The following subsections describe in greater detail VIP rights, VIPGs, VIPmon, QoS requirements, and the VIP protocol.
This subsection describes the main attributes of VIP rights.
In greater detail, a regular client becomes a selected client when an e-merchant grants a VIP right to the client. A selected client becomes a VIP when the selected client activates the respective VIP right. A VIP becomes a selected client when the VIP deactivates the respective VIP right. A VIP or selected client becomes a regular client when the respective VIP right expires or is revoked by the e-merchant.
The judgment of what clients should have VIP privileges for sending packets to a given e-merchant can be made only by that e-merchant, and not by a client. Therefore, a VIP right is always client-specific, i.e., a client cannot transfer to another client a VIP right. Because an e-merchant may not consider another e-merchant's VIPs particularly worthy, a VIP right is always e-merchant-specific, i.e., can be used to carry packets in a privileged CoS only to the e-merchant that granted the VIP right.

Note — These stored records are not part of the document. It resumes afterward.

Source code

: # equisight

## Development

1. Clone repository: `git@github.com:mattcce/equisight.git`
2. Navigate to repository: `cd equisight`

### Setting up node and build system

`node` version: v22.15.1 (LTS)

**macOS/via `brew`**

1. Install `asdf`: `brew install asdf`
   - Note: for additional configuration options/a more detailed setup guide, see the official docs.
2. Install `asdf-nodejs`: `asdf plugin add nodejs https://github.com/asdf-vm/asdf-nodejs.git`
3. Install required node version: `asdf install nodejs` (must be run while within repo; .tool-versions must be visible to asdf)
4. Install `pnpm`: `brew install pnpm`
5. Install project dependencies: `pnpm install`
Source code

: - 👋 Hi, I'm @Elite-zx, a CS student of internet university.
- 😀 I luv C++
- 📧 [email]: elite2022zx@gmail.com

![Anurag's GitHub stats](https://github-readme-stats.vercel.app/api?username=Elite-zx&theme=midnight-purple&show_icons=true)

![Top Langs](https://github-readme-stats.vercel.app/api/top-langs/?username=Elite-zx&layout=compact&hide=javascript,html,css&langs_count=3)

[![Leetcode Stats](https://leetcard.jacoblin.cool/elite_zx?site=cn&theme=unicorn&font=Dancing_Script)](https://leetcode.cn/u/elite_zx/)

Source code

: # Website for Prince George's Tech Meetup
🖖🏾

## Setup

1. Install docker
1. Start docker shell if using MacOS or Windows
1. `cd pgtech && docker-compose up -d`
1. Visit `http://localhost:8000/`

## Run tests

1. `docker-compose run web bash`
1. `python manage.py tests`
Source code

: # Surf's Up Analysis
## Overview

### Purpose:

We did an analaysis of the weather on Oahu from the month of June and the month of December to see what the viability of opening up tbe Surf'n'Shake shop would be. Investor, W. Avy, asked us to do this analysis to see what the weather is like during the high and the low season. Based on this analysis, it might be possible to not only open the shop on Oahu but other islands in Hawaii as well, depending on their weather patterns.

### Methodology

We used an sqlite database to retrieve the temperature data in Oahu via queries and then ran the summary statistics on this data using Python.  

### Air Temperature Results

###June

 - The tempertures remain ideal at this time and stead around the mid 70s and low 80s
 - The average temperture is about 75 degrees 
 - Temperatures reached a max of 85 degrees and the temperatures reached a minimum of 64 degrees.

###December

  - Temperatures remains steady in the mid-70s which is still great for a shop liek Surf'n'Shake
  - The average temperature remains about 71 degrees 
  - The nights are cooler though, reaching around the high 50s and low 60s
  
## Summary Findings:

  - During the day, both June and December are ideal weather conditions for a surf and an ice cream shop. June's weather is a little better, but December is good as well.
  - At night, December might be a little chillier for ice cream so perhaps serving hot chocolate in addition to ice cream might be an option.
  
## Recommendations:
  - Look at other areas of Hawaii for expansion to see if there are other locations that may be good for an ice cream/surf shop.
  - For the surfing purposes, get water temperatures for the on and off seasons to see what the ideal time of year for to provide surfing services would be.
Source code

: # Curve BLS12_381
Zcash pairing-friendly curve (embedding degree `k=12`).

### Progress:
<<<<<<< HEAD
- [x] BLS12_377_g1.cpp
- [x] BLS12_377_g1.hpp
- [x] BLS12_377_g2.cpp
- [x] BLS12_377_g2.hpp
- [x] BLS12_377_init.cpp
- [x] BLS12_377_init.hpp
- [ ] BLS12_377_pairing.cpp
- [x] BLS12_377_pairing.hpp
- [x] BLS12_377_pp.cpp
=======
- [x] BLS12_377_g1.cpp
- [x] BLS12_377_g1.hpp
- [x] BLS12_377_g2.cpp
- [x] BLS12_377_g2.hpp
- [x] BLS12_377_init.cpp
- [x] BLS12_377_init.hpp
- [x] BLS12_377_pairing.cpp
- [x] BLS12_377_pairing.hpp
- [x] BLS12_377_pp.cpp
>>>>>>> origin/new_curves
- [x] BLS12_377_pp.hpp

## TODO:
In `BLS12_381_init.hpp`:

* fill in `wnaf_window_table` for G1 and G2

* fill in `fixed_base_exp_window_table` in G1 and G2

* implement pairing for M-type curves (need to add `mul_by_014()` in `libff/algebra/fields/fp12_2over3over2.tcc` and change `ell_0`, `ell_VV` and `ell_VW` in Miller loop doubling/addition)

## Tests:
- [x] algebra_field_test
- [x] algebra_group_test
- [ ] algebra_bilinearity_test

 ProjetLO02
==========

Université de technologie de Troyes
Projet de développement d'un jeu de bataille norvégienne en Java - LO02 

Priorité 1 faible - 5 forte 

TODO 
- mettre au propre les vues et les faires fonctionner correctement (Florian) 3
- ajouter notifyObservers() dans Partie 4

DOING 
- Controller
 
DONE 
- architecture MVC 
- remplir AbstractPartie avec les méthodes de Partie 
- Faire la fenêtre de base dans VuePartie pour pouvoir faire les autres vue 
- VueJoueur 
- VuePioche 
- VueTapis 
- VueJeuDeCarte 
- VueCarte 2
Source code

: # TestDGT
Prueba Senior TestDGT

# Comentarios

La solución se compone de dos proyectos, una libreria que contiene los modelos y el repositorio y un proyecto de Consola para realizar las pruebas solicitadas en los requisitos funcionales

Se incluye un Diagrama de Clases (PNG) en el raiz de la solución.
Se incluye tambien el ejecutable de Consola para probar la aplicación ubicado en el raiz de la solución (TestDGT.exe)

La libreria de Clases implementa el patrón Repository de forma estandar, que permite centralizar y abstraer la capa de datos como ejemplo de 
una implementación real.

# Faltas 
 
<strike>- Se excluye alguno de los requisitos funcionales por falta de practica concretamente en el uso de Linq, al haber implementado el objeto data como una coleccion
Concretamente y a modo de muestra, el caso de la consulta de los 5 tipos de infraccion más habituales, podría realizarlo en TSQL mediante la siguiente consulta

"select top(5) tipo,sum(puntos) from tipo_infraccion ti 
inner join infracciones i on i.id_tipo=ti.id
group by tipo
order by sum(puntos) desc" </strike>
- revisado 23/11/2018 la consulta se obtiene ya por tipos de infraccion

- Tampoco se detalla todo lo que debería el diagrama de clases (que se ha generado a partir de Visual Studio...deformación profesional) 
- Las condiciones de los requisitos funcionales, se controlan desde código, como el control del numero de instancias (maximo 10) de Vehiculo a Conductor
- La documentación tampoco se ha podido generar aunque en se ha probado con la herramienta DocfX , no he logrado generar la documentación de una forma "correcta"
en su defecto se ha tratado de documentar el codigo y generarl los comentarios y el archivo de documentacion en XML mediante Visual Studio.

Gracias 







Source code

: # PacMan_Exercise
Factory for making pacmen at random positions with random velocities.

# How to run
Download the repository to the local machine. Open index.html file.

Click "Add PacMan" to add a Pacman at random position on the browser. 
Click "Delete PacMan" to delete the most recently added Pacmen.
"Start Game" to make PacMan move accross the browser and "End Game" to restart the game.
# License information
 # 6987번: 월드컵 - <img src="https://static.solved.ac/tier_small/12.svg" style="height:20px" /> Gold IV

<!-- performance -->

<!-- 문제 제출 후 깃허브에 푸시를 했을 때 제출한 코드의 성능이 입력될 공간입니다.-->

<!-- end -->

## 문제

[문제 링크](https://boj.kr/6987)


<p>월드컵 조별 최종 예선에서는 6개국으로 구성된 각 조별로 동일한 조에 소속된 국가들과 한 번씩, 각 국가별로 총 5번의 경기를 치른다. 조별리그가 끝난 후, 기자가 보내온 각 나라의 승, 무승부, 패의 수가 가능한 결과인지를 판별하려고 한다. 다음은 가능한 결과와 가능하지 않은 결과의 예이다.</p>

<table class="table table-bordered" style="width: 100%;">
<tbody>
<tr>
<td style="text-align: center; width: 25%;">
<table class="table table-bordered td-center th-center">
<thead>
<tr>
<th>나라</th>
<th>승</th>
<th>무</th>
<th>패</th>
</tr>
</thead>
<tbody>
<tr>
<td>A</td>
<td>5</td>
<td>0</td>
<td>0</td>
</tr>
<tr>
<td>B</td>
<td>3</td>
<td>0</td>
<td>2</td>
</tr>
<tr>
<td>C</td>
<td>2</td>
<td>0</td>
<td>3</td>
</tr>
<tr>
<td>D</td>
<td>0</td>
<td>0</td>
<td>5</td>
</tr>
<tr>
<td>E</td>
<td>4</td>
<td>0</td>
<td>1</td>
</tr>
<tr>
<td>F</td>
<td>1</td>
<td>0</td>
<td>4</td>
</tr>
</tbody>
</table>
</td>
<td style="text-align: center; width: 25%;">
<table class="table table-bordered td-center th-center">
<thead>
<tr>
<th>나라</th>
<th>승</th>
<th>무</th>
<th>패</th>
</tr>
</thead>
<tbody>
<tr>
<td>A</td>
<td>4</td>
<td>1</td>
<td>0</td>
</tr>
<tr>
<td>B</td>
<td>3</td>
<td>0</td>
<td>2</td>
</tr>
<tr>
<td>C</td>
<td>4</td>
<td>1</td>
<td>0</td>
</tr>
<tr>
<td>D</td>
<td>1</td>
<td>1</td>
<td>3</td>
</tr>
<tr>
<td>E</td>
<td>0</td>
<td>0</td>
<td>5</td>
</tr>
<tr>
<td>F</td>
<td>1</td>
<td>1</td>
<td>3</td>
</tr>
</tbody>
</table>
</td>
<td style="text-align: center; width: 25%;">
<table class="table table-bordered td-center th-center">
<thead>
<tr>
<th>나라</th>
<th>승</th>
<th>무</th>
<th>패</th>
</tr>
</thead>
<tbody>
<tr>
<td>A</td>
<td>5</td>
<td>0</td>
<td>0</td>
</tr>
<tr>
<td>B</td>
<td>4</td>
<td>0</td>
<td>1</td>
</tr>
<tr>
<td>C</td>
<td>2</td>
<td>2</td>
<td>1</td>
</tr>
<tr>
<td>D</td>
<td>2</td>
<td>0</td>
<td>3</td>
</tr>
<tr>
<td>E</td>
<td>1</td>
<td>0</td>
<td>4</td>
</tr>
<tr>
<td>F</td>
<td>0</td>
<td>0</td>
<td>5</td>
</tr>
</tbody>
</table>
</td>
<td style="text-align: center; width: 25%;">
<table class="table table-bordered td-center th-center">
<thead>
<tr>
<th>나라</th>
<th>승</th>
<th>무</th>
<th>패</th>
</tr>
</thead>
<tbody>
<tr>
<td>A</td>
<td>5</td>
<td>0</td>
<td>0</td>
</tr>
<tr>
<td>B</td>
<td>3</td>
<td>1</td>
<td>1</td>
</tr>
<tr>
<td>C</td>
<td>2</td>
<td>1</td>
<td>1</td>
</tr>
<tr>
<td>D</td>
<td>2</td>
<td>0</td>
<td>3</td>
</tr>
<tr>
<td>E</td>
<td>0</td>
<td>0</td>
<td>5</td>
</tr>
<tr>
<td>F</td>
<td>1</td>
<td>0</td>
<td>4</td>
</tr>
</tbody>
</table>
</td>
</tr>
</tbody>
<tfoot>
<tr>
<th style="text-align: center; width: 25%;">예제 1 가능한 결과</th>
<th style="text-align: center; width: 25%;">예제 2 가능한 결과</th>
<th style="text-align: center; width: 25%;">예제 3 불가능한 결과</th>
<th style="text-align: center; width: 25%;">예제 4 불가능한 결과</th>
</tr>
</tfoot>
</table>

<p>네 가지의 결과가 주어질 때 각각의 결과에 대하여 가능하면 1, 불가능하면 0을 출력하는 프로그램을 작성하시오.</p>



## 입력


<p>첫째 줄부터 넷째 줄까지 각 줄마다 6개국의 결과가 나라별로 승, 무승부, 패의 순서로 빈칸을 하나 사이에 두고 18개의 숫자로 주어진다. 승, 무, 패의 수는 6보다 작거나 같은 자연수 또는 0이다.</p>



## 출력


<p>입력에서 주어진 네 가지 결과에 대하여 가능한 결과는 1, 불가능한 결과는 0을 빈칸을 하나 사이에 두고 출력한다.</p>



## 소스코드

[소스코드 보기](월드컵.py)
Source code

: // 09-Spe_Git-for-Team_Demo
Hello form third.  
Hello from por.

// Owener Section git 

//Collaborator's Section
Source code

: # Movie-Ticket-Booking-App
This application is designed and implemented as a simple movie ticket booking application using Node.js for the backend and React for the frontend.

An e-merchant grants or revokes a VIP right by sending to an ISP a request that the ISP respectively insert the VIP right into or remove the VIP right from the ISP's VIP list. Thus, a VIP right is always ISP-specific. An e-merchant may grant VIP rights for the same client at different ISPs or at different points of presence (PoPs) of the same ISP. Typically, an e-merchant will grant a client no more than a few VIP rights, e.g., one that the client may use at home, another for use at work, and perhaps a third for use while traveling.
Every VIP right is term-limited, i.e., expires at a certain time. This term limit reflects the frequency with which the e-merchant ranks clients for selection of VIPs. Every VIP right is also usage-limited, i.e., expires when the amount of information (e.g., number of packets or bytes) the client has sent using it reaches a specified limit. This usage limit is calculated to allow a VIP to perform, as a VIP, sufficient new transactions to remain a VIP.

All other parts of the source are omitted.